■ WORK TO BE COMPLETED
Wherever the string "required" appears in the records, return the line that holds it.

Stored items

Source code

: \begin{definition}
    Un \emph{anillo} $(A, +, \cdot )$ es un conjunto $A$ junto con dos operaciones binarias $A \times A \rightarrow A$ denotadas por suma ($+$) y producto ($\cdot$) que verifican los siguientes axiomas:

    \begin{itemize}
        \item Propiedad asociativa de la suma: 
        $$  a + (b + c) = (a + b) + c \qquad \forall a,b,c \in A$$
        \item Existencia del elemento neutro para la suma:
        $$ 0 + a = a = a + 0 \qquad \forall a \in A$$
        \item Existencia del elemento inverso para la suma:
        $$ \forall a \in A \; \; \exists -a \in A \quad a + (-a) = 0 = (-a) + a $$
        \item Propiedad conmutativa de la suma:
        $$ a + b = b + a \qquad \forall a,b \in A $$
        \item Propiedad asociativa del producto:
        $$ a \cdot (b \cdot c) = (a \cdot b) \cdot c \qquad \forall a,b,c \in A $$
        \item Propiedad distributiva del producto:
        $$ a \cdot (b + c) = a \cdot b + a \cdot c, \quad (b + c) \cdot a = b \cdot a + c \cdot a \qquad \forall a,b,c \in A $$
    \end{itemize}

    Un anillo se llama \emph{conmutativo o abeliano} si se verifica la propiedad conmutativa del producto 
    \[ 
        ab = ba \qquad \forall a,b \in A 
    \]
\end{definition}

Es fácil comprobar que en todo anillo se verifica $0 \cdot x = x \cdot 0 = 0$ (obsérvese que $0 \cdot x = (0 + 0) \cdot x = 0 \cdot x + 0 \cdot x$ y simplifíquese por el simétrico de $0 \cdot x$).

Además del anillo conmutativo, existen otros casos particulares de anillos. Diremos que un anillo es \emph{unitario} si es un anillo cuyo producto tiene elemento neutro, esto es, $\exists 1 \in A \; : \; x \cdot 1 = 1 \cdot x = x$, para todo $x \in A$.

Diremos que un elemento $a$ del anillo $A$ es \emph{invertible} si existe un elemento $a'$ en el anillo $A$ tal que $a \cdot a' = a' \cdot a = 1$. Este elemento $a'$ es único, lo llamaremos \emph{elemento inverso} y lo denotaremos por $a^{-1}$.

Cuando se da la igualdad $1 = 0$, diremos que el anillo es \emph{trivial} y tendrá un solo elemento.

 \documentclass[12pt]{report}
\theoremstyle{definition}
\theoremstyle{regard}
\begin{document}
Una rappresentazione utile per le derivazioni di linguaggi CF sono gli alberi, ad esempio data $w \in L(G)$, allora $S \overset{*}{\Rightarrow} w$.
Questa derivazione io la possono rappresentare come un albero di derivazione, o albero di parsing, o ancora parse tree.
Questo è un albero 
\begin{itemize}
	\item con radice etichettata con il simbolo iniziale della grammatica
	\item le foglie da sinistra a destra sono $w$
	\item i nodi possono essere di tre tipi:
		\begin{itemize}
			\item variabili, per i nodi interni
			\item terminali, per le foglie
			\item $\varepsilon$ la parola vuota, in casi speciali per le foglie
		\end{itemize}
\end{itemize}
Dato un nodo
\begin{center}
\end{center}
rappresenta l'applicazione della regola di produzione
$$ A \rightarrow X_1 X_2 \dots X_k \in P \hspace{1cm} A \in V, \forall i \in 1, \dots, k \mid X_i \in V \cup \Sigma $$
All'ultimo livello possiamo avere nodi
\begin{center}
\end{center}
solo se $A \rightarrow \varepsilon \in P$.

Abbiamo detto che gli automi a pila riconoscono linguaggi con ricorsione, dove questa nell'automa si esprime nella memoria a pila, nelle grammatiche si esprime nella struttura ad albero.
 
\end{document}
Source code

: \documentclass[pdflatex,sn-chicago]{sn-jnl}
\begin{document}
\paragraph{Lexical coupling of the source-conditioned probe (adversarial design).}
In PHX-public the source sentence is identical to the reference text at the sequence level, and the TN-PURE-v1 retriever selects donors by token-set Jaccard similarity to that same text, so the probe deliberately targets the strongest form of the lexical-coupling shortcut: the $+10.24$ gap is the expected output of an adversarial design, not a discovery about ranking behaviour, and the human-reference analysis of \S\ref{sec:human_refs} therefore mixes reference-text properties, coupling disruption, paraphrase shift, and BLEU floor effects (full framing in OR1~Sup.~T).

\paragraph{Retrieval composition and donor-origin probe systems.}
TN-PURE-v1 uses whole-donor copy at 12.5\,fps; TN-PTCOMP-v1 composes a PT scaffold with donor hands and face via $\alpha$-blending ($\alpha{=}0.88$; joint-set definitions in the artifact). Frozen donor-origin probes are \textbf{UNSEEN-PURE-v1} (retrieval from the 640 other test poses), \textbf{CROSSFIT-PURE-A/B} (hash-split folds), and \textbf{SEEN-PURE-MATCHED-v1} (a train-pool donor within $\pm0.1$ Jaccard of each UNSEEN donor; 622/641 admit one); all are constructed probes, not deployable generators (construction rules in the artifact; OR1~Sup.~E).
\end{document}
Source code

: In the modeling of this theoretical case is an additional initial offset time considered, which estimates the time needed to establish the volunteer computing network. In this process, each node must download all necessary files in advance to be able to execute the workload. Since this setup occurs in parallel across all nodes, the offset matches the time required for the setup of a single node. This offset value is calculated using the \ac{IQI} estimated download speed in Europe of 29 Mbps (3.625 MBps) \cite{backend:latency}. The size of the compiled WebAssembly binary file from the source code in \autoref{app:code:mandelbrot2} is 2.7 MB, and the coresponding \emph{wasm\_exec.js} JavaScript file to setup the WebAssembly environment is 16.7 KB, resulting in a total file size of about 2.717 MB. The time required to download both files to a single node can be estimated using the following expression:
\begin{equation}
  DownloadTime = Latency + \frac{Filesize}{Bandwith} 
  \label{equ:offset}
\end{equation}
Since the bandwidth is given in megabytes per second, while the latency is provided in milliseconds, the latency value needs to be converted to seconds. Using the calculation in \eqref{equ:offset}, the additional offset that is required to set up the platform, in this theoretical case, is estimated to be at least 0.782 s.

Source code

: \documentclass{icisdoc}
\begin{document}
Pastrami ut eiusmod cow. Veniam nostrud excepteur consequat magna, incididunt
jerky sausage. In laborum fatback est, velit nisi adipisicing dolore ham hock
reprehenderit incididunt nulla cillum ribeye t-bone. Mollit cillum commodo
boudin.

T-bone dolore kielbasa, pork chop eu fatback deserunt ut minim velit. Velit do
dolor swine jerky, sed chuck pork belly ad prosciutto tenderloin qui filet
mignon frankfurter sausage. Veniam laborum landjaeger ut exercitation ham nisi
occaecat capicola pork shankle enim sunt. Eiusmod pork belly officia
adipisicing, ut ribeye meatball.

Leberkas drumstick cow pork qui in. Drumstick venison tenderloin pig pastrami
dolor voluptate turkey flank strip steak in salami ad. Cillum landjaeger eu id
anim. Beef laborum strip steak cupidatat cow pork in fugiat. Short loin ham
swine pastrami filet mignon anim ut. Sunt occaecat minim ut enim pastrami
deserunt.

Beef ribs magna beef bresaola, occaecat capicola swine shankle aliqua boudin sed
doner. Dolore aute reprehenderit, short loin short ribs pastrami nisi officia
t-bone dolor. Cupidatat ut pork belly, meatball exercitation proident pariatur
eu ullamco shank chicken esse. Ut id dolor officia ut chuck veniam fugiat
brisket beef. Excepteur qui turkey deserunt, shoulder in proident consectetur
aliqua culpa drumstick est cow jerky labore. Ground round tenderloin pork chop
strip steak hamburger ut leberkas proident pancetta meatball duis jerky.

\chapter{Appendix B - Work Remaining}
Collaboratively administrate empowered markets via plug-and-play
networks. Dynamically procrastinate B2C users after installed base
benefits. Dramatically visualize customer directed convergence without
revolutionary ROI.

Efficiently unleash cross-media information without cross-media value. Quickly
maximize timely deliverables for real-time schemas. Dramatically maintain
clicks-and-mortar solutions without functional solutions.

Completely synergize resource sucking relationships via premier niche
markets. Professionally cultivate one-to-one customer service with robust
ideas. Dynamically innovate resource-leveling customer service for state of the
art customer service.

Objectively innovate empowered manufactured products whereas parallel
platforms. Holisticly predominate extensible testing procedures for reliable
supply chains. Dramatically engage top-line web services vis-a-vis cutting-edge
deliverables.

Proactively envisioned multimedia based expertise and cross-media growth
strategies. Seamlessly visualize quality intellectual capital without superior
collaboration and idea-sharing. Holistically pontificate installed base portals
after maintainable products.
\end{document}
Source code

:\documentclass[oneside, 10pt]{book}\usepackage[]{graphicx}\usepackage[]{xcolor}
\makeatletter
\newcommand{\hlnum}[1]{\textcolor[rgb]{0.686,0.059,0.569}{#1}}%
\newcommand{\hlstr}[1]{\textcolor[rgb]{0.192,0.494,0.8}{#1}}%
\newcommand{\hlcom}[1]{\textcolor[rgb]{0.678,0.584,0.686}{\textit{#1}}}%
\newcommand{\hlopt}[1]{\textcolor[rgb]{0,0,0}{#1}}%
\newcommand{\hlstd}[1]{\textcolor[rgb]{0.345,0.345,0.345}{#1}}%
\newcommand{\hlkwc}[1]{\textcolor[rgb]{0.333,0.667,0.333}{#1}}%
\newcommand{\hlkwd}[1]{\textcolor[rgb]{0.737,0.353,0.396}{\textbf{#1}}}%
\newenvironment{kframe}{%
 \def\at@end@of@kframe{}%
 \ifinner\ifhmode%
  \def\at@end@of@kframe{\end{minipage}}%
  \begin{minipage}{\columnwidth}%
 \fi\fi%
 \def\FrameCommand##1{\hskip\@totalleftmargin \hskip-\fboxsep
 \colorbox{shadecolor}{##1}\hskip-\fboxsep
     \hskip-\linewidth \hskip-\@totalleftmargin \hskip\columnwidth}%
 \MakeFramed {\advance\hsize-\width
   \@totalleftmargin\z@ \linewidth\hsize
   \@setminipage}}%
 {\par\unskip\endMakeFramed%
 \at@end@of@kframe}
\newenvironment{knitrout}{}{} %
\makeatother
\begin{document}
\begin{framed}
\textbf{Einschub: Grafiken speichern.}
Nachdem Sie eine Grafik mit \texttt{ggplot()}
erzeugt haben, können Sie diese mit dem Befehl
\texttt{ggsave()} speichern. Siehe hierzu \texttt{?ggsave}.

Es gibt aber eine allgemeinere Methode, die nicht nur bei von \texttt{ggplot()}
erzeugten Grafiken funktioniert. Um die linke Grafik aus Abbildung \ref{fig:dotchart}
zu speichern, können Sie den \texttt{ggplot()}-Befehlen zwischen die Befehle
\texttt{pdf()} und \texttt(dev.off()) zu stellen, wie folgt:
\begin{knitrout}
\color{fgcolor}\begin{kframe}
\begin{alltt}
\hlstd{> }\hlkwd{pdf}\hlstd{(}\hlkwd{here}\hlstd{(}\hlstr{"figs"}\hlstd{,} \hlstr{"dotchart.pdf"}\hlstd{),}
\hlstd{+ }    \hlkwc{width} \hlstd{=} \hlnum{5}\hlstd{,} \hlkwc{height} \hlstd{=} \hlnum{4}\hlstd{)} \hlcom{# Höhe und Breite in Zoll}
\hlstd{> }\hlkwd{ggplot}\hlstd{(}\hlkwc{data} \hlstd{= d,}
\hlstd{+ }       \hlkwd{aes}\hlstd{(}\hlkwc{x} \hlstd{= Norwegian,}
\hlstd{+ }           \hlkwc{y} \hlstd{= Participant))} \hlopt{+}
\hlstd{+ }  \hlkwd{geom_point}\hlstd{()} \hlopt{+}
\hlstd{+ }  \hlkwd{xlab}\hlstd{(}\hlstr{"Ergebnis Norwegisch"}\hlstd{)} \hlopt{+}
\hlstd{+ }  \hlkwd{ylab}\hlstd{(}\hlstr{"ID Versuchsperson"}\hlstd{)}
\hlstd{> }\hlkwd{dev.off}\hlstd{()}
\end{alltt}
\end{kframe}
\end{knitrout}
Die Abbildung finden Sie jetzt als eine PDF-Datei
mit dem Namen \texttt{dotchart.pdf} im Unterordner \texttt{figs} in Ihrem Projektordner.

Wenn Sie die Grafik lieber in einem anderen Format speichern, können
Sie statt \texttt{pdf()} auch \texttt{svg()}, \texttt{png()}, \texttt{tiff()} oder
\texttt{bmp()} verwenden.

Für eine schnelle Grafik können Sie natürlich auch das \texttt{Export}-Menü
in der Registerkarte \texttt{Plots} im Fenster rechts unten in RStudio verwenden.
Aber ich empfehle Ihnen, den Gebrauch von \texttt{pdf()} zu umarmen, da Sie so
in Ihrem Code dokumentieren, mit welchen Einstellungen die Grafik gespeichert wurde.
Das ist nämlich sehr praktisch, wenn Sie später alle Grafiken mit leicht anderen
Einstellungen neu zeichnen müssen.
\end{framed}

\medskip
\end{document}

■ EXERCISE SOLUTION
: In the modeling of this theoretical case is an additional initial offset time considered, which estimates the time needed to establish the volunteer computing network. In this process, each node must download all necessary files in advance to be able to execute the workload. Since this setup occurs in parallel across all nodes, the offset matches the time required for the setup of a single node. This offset value is calculated using the \ac{IQI} estimated download speed in Europe of 29 Mbps (3.625 MBps) \cite{backend:latency}. The size of the compiled WebAssembly binary file from the source code in \autoref{app:code:mandelbrot2} is 2.7 MB, and the coresponding \emph{wasm\_exec.js} JavaScript file to setup the WebAssembly environment is 16.7 KB, resulting in a total file size of about 2.717 MB. The time required to download both files to a single node can be estimated using the following expression:
Since the bandwidth is given in megabytes per second, while the latency is provided in milliseconds, the latency value needs to be converted to seconds. Using the calculation in \eqref{equ:offset}, the additional offset that is required to set up the platform, in this theoretical case, is estimated to be at least 0.782 s.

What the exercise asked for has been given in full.